Waiting for an audiobook?

Having posted two blogs on the reason we write: “Why do we write?” and “George Orwell on writing,” I was intrigued by CBS Sunday Morning’s (5/31/2020) segment on audiobooks. At first, I clung to my premise that the reason we write is to have our ideas studied. And I was ready to denigrate the idea of audiobooks because they distort the purpose of a book. Listeners do not experience a book because they do not interact with the written word.  

The segment interviewees, who are the voices of the audiobooks, explained that they bring the author’s story to the listener. Then I thought to myself, “Ease up. There is nothing wrong with that.”
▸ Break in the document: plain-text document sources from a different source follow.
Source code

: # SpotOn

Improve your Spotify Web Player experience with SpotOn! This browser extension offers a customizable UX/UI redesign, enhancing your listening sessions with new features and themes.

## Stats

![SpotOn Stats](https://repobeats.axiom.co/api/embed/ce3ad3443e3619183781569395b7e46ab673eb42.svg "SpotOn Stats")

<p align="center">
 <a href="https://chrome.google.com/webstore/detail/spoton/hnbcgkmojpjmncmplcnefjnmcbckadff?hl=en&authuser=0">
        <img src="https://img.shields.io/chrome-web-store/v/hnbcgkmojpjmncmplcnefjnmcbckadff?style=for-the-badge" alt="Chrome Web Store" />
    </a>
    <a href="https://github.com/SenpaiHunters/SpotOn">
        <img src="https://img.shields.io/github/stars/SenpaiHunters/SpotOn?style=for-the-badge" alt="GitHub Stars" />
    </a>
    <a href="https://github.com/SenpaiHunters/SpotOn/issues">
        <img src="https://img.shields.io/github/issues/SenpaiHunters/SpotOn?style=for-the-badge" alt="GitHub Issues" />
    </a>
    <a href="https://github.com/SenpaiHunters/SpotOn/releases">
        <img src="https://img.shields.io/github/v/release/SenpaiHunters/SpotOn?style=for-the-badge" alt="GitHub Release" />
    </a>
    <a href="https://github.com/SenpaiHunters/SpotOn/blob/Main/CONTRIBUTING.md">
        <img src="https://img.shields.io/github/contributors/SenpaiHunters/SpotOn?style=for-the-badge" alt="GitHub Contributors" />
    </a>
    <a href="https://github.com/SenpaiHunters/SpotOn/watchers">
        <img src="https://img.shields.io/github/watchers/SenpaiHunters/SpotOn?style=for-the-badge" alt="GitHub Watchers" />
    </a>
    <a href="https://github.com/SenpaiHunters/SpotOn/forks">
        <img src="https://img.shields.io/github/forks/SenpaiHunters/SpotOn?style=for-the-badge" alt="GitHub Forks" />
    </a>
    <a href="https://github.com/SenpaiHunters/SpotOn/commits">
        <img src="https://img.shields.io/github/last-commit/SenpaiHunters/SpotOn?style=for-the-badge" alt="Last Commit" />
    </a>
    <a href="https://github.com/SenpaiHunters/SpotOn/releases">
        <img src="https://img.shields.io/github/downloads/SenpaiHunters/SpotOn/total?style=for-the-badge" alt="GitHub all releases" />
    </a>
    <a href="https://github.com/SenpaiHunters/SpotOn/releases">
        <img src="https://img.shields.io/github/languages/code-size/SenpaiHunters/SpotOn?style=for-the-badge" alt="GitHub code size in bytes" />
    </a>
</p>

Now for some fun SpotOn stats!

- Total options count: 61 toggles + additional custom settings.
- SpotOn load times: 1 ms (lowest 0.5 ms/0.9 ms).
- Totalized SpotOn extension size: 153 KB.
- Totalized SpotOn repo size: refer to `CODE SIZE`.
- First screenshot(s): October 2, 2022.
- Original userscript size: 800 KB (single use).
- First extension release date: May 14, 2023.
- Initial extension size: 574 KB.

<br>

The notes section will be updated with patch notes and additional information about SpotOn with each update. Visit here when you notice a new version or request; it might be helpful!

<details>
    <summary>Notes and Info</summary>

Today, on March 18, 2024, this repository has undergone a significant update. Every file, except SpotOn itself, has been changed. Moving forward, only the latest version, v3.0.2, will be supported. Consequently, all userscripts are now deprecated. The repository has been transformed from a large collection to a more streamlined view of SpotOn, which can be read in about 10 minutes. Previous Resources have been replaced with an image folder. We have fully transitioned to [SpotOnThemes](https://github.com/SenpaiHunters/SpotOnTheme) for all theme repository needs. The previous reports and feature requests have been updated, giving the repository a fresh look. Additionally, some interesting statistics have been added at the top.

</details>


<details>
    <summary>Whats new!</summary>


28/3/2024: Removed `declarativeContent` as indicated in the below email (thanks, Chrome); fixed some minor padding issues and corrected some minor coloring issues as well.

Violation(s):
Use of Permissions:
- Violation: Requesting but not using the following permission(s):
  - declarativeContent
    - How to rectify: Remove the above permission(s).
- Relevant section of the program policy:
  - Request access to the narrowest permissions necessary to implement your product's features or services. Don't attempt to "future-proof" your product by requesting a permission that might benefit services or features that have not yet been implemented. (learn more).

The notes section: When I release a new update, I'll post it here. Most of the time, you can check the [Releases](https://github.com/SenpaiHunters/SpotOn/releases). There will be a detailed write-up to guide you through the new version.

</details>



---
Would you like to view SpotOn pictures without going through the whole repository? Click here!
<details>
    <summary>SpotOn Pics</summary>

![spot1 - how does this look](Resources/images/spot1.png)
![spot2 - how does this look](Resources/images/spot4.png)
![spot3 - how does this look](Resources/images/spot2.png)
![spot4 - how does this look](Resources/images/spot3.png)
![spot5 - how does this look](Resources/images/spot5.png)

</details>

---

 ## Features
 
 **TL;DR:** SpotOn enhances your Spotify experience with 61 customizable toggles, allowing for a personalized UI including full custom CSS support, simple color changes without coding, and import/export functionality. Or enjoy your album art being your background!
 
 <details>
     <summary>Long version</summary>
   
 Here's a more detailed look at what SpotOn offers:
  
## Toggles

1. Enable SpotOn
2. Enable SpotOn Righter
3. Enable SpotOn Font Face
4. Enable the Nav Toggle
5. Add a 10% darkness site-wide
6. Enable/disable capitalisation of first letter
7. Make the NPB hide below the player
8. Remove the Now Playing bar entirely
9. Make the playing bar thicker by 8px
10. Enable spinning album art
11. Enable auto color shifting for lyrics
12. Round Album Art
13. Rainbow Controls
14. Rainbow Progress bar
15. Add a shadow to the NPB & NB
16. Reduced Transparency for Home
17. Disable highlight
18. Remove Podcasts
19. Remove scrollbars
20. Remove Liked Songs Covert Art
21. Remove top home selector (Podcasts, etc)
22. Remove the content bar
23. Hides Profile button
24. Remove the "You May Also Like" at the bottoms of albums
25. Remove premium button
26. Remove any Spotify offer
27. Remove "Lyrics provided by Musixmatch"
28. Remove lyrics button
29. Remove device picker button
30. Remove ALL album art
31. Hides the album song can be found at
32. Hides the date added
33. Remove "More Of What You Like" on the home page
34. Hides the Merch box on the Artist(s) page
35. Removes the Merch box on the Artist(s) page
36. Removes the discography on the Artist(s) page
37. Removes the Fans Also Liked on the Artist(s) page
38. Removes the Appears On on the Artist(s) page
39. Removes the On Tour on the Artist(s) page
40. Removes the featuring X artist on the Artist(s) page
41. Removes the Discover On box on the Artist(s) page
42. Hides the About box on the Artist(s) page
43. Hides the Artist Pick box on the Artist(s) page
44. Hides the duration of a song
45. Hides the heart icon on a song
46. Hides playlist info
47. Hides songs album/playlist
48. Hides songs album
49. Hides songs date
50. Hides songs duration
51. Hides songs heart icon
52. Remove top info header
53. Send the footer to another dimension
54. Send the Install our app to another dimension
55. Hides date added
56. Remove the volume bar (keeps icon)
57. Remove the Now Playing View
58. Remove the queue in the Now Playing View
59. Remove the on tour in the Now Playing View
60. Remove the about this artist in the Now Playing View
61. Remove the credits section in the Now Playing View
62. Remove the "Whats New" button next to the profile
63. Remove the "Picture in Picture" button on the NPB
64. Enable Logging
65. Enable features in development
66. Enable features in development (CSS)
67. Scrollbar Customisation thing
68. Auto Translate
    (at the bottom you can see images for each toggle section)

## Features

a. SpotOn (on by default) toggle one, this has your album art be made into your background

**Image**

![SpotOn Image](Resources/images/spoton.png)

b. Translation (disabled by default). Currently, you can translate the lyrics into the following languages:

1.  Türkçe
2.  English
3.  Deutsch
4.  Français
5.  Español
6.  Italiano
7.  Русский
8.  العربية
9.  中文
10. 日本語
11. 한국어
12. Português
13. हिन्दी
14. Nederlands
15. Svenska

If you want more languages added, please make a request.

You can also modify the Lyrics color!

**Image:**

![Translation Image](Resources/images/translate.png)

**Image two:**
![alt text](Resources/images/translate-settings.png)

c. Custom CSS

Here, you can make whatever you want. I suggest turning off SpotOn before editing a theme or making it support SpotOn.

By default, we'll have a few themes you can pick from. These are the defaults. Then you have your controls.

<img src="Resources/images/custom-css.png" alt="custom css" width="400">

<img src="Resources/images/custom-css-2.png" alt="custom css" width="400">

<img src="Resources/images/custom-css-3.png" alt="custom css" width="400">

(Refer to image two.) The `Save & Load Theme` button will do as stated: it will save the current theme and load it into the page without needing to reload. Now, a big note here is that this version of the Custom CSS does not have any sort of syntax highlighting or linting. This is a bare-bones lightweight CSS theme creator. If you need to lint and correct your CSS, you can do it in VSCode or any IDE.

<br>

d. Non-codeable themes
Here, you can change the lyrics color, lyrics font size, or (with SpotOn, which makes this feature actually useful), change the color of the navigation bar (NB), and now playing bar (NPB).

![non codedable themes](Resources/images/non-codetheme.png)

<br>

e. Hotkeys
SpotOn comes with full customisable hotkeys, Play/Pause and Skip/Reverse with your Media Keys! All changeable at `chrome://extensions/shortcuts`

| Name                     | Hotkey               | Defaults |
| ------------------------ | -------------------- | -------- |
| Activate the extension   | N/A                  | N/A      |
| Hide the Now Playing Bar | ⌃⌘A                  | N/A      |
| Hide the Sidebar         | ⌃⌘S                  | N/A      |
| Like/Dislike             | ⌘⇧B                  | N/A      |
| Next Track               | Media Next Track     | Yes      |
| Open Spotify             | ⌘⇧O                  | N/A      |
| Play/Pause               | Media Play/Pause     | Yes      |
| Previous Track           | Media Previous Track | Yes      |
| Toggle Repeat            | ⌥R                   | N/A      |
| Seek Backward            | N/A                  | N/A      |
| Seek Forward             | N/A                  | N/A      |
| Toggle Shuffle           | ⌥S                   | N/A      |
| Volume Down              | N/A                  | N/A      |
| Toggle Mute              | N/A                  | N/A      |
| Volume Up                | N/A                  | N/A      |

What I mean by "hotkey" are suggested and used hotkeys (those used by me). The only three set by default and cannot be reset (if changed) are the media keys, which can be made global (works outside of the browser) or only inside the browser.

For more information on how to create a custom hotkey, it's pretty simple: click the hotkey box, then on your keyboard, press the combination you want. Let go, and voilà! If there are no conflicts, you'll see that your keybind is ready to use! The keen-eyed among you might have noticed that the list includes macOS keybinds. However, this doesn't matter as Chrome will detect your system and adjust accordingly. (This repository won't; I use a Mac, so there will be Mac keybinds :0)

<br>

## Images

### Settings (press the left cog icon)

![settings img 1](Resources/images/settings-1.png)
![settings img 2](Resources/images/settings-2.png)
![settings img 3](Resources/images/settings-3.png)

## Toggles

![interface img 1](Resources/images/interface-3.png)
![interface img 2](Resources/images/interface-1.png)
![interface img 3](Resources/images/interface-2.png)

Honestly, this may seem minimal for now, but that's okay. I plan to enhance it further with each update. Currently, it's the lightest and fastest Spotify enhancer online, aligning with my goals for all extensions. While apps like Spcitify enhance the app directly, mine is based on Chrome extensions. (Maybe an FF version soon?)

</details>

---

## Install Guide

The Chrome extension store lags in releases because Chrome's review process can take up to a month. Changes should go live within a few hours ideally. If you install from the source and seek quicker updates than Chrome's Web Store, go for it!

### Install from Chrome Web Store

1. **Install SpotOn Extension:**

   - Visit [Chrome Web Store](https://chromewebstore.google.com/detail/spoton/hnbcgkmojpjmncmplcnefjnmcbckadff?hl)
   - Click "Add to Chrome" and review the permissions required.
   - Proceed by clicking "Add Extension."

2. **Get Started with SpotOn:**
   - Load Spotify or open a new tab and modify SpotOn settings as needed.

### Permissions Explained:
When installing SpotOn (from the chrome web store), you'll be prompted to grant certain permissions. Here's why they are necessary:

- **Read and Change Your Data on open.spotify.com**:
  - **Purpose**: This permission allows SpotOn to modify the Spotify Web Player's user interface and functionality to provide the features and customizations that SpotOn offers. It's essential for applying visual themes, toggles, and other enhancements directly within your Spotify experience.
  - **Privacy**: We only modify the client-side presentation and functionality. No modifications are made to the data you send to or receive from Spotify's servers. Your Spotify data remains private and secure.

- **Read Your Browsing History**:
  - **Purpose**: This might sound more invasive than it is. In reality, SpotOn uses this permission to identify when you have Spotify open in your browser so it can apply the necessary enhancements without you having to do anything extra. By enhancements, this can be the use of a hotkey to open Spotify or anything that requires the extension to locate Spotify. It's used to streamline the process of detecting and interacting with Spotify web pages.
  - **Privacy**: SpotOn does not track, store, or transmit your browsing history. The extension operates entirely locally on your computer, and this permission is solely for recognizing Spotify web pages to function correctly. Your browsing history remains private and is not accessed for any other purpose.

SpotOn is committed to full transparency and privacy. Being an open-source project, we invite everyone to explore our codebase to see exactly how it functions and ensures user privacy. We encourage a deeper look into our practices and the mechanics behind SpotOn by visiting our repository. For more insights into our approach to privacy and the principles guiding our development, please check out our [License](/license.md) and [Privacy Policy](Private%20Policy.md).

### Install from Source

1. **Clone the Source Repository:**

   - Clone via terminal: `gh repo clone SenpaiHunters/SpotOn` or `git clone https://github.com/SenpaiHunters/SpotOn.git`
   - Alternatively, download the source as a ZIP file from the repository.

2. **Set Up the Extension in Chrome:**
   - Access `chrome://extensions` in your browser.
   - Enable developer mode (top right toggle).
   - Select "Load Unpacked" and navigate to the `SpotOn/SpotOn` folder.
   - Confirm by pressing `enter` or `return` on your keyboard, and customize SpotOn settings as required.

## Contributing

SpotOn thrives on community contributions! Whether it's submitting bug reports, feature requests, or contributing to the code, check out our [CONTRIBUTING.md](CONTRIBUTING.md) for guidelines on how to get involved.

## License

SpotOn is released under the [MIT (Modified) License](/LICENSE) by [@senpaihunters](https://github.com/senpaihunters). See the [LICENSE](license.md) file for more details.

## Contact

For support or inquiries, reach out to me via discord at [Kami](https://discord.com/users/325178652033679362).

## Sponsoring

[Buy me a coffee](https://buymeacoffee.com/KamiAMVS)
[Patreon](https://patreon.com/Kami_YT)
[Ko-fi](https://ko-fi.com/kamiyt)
I will not stop here–to argue that the whole purpose of our best-loved fiction, as well as non-fiction, is to study an author’s ideas about the human condition. I will set that aside because I am currently writing a second book, which could become a fine audiobook.

My first book is a philosophy of education. After almost nobody bought or read that book, I realized: “Nobody wants to read philosophy. They want to read stories. If I write a second book, it should tell stories because that is what people want to read.”

So, my second book tells teachers’ stories about how they improved their connection to the academic efforts of their students. After the written version is published, the stories should be turned into an audiobook. And the audiobook voices should be those of the teachers.